The launch of his independent album and the release of “Thrift Shop” in the fall propelled Macklemore, whose birth name is Ben Haggerty, and his producer/co-creator Ryan Lewis to stardom.
You might have seen them performing live last week, as part of the Coke Zero Concerts downtown, and you have certainly danced to his upbeat ode to second-hand stores at any party you’ve attended in the last eight months
His other songs, though not as popular, brilliantly deal with some remarkably profound subjects – drug abuse, commercialism, white privilege, religion and gay rights.
“Can’t Hold Us,” whose music video I had been awaiting since the first week of senior year in high school, can best be described as an expression of pure joy.
The lyrics, rapped as fast as humanly possible it seems, loosely describe the artist’s own rise to fame – he mentions his love for music, his goals as a performer and the independent spirit with which he and his crew are climbing the charts.

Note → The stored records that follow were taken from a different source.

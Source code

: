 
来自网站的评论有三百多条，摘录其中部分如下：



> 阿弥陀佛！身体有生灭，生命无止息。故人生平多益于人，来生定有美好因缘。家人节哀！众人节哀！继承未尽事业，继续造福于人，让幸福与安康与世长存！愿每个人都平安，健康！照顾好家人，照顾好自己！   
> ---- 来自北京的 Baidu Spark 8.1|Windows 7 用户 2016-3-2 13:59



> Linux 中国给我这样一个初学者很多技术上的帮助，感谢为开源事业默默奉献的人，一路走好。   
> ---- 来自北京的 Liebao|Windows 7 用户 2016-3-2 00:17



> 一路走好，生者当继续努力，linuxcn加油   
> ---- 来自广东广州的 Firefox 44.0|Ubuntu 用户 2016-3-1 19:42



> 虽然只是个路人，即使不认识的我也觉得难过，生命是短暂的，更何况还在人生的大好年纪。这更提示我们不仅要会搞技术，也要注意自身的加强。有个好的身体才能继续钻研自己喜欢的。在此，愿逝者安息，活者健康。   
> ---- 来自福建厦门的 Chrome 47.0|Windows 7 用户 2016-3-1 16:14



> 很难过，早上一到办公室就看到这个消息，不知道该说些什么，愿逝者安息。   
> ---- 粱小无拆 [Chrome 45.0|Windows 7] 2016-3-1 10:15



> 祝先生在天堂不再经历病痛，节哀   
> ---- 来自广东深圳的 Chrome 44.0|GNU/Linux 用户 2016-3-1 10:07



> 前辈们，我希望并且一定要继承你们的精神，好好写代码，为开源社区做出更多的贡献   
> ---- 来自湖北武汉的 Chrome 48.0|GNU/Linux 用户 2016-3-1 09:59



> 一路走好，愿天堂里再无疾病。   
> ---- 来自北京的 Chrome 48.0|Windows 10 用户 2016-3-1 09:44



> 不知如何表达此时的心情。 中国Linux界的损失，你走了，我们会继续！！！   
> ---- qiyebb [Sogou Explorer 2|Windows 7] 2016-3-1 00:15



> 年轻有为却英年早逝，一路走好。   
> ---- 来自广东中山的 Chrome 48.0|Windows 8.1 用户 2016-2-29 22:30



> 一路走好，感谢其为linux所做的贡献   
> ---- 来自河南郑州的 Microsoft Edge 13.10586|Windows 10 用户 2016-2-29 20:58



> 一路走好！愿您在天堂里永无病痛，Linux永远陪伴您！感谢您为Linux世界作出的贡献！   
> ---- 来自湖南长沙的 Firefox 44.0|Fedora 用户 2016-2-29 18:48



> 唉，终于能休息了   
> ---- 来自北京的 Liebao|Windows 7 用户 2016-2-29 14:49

His last year on the stage has proved that he is indeed a powerhouse in the music industry and can’t be held down. It’s near-impossible to listen to the track and not feel happier by the time it ends.

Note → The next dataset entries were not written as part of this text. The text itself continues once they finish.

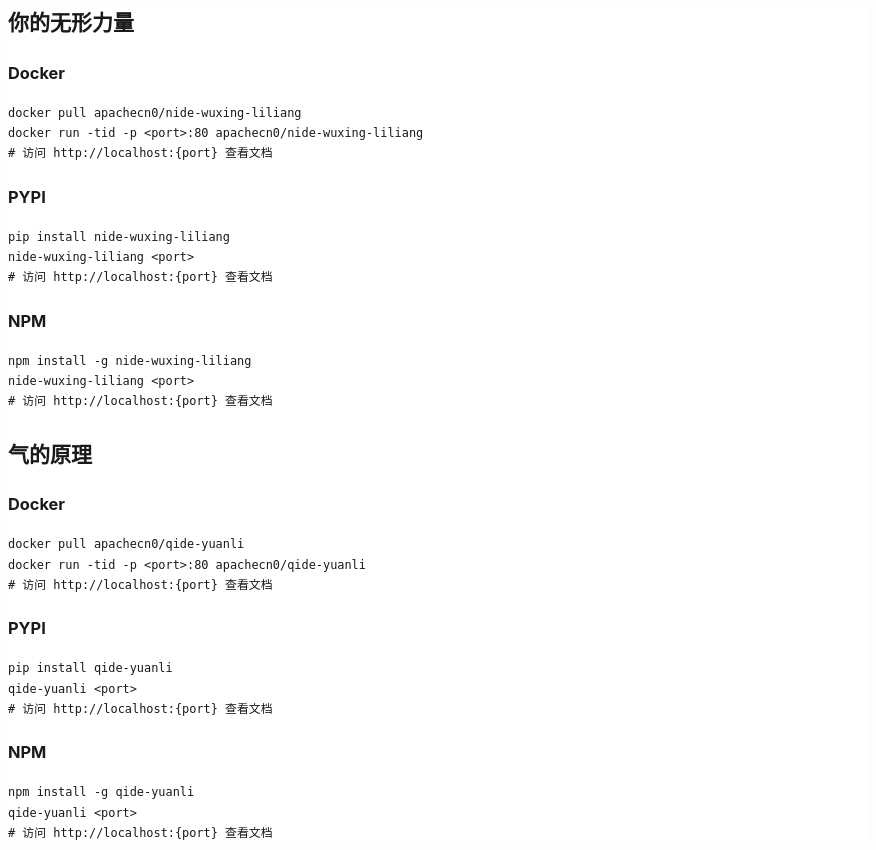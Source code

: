 ## 你的无形力量


### Docker

```
docker pull apachecn0/nide-wuxing-liliang
docker run -tid -p <port>:80 apachecn0/nide-wuxing-liliang
# 访问 http://localhost:{port} 查看文档
```

### PYPI

```
pip install nide-wuxing-liliang
nide-wuxing-liliang <port>
# 访问 http://localhost:{port} 查看文档
```

### NPM

```
npm install -g nide-wuxing-liliang
nide-wuxing-liliang <port>
# 访问 http://localhost:{port} 查看文档
```

## 气的原理


### Docker

```
docker pull apachecn0/qide-yuanli
docker run -tid -p <port>:80 apachecn0/qide-yuanli
# 访问 http://localhost:{port} 查看文档
```

### PYPI

```
pip install qide-yuanli
qide-yuanli <port>
# 访问 http://localhost:{port} 查看文档
```

### NPM

```
npm install -g qide-yuanli
qide-yuanli <port>
# 访问 http://localhost:{port} 查看文档
```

The video, appropriately, is a piece of artwork, filmed on six continents in over three months.
The plot is that of a robbery itself, a reclaiming of what has been lost. It intertwines several classic narratives in a beautifully visual metaphor for the rapper’s own triumph – a rapid ascent to popularity. As an amateur vexillologist, I was captivated by the flag – the central image of the production, personally recovered from the Arctic by a wolf-clad Macklemore and quite clearly inspired by Old Glory.
He, Ryan Lewis, vocalist Ray Dalton and trumpet player Owuor Arunga proceed to carry the flag from continent to continent, spreading their message by way of planes, boats and automobiles.

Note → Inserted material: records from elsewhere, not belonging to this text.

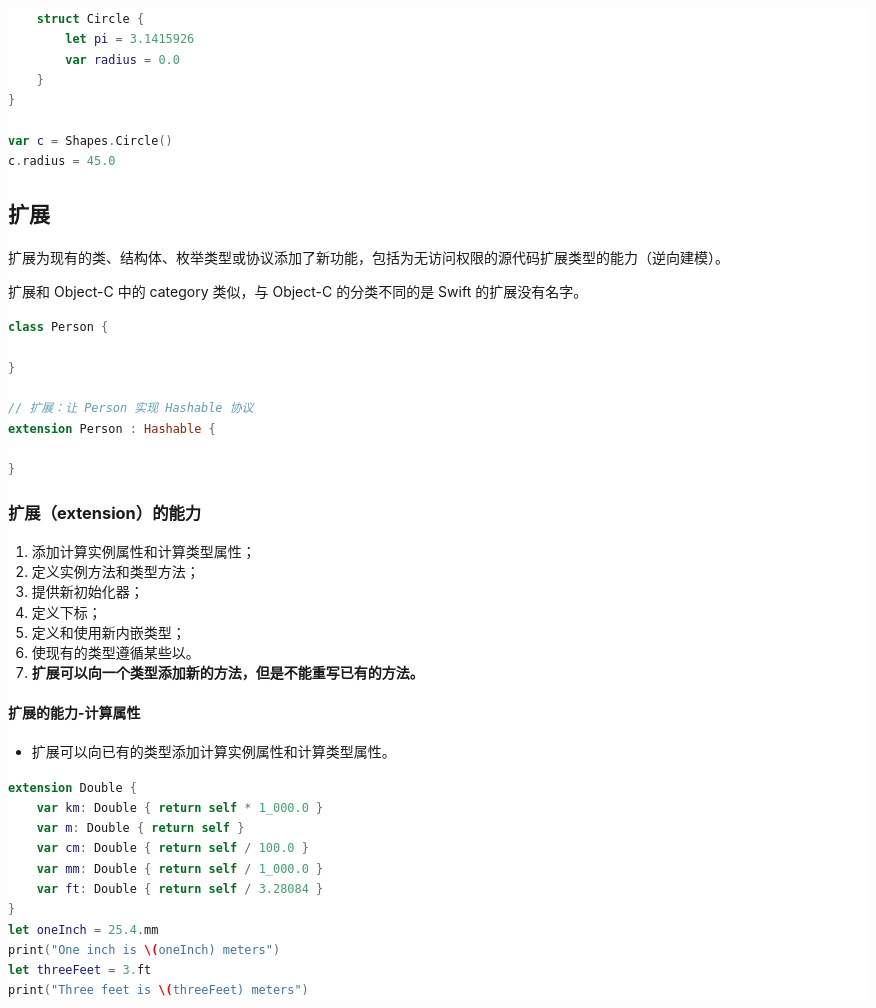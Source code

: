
 ```swift
    struct Circle {
        let pi = 3.1415926
        var radius = 0.0
    }
}

var c = Shapes.Circle()
c.radius = 45.0
```

## 扩展

扩展为现有的类、结构体、枚举类型或协议添加了新功能，包括为无访问权限的源代码扩展类型的能力（逆向建模）。

扩展和 Object-C 中的 category 类似，与 Object-C 的分类不同的是 Swift 的扩展没有名字。

```swift
class Person {

}

// 扩展：让 Person 实现 Hashable 协议
extension Person : Hashable {

}
```

### 扩展（extension）的能力

1. 添加计算实例属性和计算类型属性；
2. 定义实例方法和类型方法；
3. 提供新初始化器；
4. 定义下标；
5. 定义和使用新内嵌类型；
6. 使现有的类型遵循某些以。
7. **扩展可以向一个类型添加新的方法，但是不能重写已有的方法。**

#### 扩展的能力-计算属性

* 扩展可以向已有的类型添加计算实例属性和计算类型属性。

```swift
extension Double {
    var km: Double { return self * 1_000.0 }
    var m: Double { return self }
    var cm: Double { return self / 100.0 }
    var mm: Double { return self / 1_000.0 }
    var ft: Double { return self / 3.28084 }
}
let oneInch = 25.4.mm
print("One inch is \(oneInch) meters")
let threeFeet = 3.ft
print("Three feet is \(threeFeet) meters")
```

There are multiple ways to interpret the de-saturated wavy stripes and the phrase “The Heist,” scrawled on black fabric.
I see this image as just one of the ways he subverts classic American archetypes – also depicted are a cozy ’50’s home on the back of a flatbed trailer, a cowboy on a camel, a barbershop on the beach and a wild spirit rejecting nature to embrace modernity.
The flag points out what has been stolen and from whom.
Ryan Lewis deserves a fair share of the credit for his work on the track as well as the video.
He crafts slow violin melodies and electronic sounds to complement the lively lyrics and gorgeous visuals, depicting the many frontiers mankind has conquered.
Landscapes and cityscapes and most importantly, the trumpet twirl. 1080P is the only way to enjoy something so overwhelming.
Macklemore has earned that final shot in the video – a view of the Heist flag flying proudly on top of the Space Needle.His success as a performer and brilliance as an artist have helped him conquer the U.S., and his flag is quickly finding new soil in the rest of the world.